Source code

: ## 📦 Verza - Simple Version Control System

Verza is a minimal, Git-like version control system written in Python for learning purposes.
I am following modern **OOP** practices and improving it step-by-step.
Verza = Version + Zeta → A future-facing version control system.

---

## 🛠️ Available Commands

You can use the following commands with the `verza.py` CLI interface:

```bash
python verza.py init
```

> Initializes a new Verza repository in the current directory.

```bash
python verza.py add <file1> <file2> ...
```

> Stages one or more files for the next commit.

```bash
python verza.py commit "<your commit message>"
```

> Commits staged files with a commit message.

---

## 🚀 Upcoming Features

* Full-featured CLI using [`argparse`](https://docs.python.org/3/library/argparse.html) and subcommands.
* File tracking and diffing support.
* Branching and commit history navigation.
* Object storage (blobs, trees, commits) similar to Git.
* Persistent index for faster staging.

——————————

Keeping every word and mark as it is, print the entries above.

> _Exercise solution_:
Source code

: ## 📦 Verza - Simple Version Control System

Verza is a minimal, Git-like version control system written in Python for learning purposes.
I am following modern **OOP** practices and improving it step-by-step.
Verza = Version + Zeta → A future-facing version control system.

---

## 🛠️ Available Commands

You can use the following commands with the `verza.py` CLI interface:

```bash
python verza.py init
```

> Initializes a new Verza repository in the current directory.

```bash
python verza.py add <file1> <file2> ...
```

> Stages one or more files for the next commit.

```bash
python verza.py commit "<your commit message>"
```

> Commits staged files with a commit message.

---

## 🚀 Upcoming Features

* Full-featured CLI using [`argparse`](https://docs.python.org/3/library/argparse.html) and subcommands.
* File tracking and diffing support.
* Branching and commit history navigation.
* Object storage (blobs, trees, commits) similar to Git.
* Persistent index for faster staging.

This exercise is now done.